Entries provided:
§
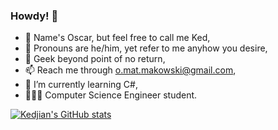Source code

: ### Howdy! 👋
- 🤗 Name's Oscar, but feel free to call me Ked,
- 📌 Pronouns are he/him, yet refer to me anyhow you desire,
- 🦎 Geek beyond point of no return,
- 📫 Reach me through o.mat.makowski@gmail.com,
- 🌱 I’m currently learning C#,
- 👨🏻‍🎓 Computer Science Engineer student.

[![Kedjian's GitHub stats](https://github-readme-stats.vercel.app/api?username=kedjian)](https://github.com/kedjian/github-readme-stats)
<!--
**Kedjian/Kedjian** is a ✨ _special_ ✨ repository because its `README.md` (this file) appears on your GitHub profile.

Here are some ideas to get you started:

- 🔭 I’m currently working on ...
- 🌱 I’m currently learning ...
- 👯 I’m looking to collaborate on ...
- 🤔 I’m looking for help with ...
- 💬 Ask me about ...
- 📫 How to reach me: ...
- 😄 Pronouns: ...
- ⚡ Fun fact: ...
-->
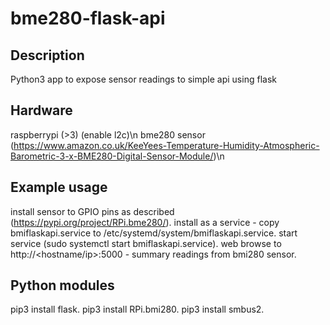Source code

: # bme280-flask-api

Description
-----------
Python3 app to expose sensor readings to simple api using flask <br />

Hardware
-------------
raspberrypi (>3) (enable l2c)\n
bme280 sensor (https://www.amazon.co.uk/KeeYees-Temperature-Humidity-Atmospheric-Barometric-3-x-BME280-Digital-Sensor-Module/)\n

Example usage
-------------
install sensor to GPIO pins as described (https://pypi.org/project/RPi.bme280/).
install as a service - copy bmiflaskapi.service to /etc/systemd/system/bmiflaskapi.service.
start service (sudo systemctl start bmiflaskapi.service).
web browse to http://<hostname/ip>:5000 - summary readings from bmi280 sensor.

Python modules
-------------
pip3 install flask.
pip3 install RPi.bmi280.
pip3 install smbus2.
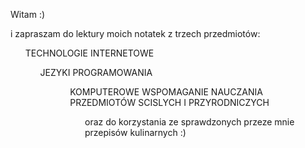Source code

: Witam :)
<p>i zapraszam do lektury moich notatek z trzech przedmiotów:
<ul>TECHNOLOGIE INTERNETOWE
<ul>JEZYKI PROGRAMOWANIA<ul>
<ul>KOMPUTEROWE WSPOMAGANIE NAUCZANIA PRZEDMIOTÓW SCISLYCH I PRZYRODNICZYCH<ul>
<p>oraz do korzystania ze sprawdzonych przeze mnie przepisów kulinarnych :)<p>
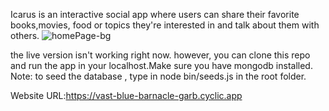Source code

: Icarus is an interactive social app where users can share their favorite books,movies, food or topics they're interested in and talk about them with others. 
![homePage-bg](https://user-images.githubusercontent.com/67019470/223906263-79b3b7cc-8fc3-46a7-b34b-89778cc43d68.png)

the live version isn't working right now. however, you can clone this repo and run the app in your localhost.Make sure you have mongodb installed.
Note: to seed the database , type in node bin/seeds.js in the root folder.

Website URL:https://vast-blue-barnacle-garb.cyclic.app
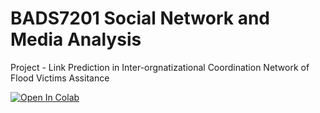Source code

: # BADS7201 Social Network and Media Analysis 

 Project - Link Prediction in Inter-orgnatizational Coordination Network of Flood Victims Assitance

<a href="https://colab.research.google.com/github/kittipanpip/BADS7201/blob/main/code/Link_Prediction_in_Inter_orgnatizational_Coordination_Network_of_Flood_Victims_Assitance.ipynb">
  <img src="https://colab.research.google.com/assets/colab-badge.svg" alt="Open In Colab"/>
</a>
§
Exercise instructions: Among the lines above, return those that contain the string "Pronouns".

Solution for this task:
- 📌 Pronouns are he/him, yet refer to me anyhow you desire,
- 😄 Pronouns: ...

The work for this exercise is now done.